Only lines with the string "lexer" are wanted. Pull them out of the data.

[RECORD EXTRACTS Boundary: Start]

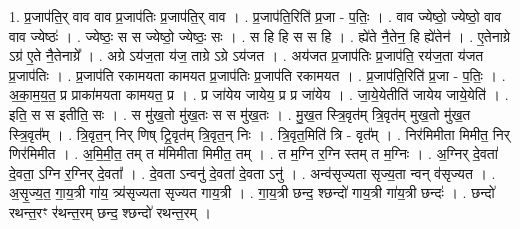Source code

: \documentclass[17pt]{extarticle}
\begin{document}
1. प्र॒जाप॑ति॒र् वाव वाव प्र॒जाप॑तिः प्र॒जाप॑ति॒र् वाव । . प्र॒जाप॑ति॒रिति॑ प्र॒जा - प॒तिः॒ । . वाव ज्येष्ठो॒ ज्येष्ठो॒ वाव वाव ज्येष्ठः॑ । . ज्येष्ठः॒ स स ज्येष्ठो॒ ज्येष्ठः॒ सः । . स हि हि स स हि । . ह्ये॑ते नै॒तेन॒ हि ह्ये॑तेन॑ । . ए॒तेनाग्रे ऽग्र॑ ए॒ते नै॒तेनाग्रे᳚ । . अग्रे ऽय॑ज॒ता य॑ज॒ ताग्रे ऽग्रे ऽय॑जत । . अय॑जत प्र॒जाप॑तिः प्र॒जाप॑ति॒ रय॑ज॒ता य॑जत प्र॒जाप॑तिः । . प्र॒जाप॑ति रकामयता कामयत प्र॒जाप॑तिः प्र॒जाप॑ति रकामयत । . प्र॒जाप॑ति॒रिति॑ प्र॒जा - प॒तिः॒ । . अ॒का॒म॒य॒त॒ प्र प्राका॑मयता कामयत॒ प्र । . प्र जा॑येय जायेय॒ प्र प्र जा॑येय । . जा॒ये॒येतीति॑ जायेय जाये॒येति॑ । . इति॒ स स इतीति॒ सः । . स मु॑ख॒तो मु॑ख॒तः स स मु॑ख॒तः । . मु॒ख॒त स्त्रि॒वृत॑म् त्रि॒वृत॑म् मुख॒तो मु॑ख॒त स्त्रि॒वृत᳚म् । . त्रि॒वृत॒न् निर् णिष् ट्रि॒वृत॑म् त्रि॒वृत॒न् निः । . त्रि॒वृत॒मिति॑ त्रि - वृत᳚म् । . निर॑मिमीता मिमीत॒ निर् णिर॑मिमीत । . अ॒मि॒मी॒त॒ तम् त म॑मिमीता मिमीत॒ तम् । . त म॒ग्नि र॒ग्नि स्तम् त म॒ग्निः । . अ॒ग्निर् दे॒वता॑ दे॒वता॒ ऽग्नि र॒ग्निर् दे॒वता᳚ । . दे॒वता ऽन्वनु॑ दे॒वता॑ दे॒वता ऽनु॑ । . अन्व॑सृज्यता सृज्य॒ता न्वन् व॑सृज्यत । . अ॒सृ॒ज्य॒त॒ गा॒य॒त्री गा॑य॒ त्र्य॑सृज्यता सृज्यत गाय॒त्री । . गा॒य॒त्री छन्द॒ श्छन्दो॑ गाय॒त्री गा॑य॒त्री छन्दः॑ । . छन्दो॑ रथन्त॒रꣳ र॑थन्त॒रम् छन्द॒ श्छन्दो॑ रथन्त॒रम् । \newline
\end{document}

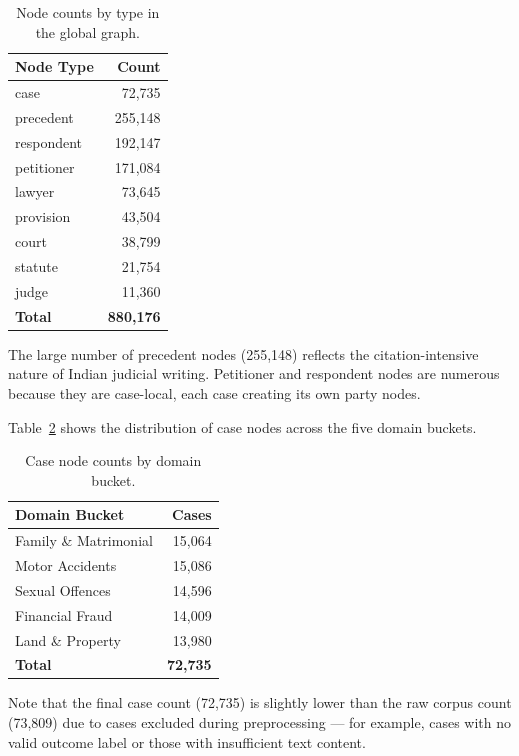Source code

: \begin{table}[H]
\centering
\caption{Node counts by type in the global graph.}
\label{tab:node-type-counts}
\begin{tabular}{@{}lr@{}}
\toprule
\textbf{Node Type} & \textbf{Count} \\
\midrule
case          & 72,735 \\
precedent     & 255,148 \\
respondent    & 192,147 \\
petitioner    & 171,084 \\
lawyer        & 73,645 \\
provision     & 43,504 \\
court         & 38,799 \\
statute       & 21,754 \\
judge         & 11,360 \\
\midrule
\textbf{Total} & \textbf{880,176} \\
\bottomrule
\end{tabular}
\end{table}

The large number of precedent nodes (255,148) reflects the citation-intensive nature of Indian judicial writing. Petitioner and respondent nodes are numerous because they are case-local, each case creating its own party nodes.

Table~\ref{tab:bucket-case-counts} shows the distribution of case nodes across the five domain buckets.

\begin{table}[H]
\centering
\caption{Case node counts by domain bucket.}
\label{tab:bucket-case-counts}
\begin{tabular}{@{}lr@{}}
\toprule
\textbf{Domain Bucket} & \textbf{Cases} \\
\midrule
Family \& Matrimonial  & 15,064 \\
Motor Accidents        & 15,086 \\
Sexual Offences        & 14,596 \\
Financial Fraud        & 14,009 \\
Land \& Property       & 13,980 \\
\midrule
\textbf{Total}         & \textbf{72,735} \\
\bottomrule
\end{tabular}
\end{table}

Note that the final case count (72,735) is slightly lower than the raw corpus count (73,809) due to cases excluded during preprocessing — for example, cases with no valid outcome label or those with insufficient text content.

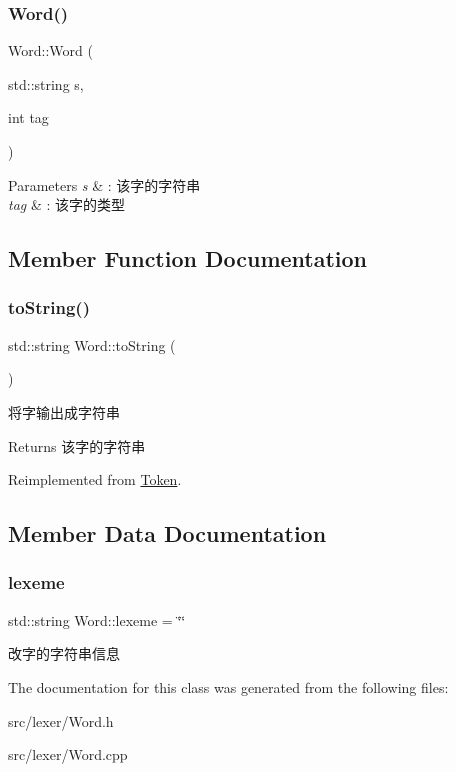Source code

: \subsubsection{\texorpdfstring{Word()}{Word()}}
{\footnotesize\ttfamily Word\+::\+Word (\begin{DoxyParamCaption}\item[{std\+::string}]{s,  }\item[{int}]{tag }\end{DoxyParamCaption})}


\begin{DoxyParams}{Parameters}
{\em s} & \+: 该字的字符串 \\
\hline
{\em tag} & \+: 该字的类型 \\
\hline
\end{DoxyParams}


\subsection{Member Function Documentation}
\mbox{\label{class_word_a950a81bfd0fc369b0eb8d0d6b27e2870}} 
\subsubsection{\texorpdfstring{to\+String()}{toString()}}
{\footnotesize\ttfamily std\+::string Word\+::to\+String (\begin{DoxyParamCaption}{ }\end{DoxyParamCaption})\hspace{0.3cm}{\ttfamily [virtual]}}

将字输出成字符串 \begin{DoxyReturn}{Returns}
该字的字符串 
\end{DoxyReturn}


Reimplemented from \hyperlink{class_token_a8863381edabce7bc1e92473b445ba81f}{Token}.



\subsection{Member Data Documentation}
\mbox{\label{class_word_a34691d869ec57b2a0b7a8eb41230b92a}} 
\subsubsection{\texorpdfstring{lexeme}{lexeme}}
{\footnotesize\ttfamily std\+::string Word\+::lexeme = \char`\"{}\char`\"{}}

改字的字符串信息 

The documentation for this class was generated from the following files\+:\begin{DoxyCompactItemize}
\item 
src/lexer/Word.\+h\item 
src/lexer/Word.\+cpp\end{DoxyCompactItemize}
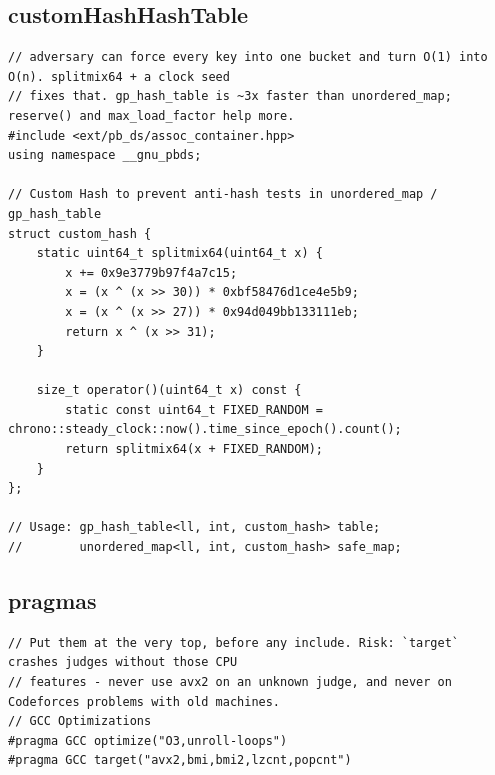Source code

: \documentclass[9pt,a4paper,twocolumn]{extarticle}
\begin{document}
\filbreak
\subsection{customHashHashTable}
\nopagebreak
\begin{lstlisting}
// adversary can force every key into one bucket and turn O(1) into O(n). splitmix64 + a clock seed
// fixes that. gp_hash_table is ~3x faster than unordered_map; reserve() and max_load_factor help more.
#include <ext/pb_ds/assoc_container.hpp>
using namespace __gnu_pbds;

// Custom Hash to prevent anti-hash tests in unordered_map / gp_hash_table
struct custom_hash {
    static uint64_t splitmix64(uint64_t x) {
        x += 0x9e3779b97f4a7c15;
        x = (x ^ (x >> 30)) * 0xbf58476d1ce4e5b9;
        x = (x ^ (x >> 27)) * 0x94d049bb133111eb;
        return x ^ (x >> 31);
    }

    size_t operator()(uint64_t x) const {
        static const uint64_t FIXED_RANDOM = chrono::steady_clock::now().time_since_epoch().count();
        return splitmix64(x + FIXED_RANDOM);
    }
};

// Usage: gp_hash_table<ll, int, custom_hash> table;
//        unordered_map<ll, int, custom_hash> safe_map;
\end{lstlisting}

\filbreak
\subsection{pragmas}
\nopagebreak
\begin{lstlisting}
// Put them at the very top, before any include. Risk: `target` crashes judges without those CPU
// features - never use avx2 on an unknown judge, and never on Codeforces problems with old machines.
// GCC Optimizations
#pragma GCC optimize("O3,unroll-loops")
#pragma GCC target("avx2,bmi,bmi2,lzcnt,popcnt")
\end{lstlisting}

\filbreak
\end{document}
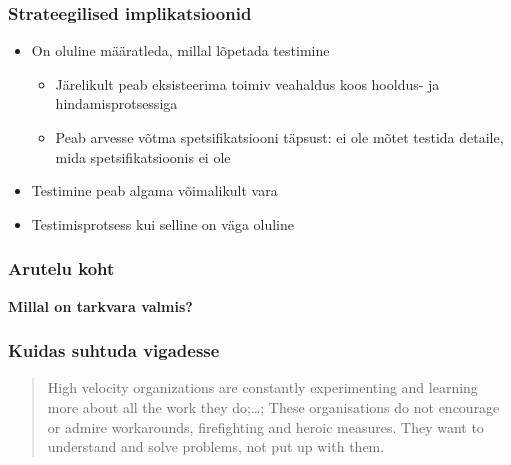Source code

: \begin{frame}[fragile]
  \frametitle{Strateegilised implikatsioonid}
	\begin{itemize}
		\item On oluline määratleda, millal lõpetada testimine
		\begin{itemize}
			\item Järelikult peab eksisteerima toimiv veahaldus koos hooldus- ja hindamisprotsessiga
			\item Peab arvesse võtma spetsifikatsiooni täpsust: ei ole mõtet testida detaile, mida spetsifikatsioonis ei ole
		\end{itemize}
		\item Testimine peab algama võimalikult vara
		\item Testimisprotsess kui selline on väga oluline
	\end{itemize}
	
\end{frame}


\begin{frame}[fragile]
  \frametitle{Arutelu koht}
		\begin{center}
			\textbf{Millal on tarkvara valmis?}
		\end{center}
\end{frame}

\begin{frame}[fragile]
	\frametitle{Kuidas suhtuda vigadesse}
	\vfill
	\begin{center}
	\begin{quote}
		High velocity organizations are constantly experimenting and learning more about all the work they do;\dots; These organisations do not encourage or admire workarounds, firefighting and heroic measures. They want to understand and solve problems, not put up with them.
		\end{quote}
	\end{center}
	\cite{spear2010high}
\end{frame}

[RECORD EXTRACTS Boundary: End]
[RECORD EXTRACTS Boundary: Start]

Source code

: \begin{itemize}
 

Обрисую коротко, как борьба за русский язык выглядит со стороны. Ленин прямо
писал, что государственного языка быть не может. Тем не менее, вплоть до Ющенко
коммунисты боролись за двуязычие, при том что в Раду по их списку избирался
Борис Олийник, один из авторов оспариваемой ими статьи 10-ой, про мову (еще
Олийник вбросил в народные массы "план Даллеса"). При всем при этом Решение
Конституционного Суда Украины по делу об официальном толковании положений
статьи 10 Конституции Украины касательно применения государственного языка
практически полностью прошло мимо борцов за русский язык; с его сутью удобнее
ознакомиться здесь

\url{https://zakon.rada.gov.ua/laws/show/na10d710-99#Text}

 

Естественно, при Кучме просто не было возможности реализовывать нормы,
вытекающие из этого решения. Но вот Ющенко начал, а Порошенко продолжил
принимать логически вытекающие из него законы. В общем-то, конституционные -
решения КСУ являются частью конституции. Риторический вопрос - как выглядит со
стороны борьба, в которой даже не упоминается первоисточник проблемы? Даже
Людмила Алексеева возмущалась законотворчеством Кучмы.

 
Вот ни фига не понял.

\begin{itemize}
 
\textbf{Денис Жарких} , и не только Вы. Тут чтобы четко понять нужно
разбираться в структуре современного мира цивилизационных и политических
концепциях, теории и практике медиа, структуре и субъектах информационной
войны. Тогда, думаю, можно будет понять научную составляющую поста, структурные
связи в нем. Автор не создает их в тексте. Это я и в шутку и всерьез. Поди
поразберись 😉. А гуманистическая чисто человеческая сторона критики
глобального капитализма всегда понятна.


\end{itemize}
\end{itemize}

[RECORD EXTRACTS Boundary: End]

§ **SOLUTION**:
src/lexer/Word.\+h\item 
src/lexer/Word.\+cpp\end{DoxyCompactItemize}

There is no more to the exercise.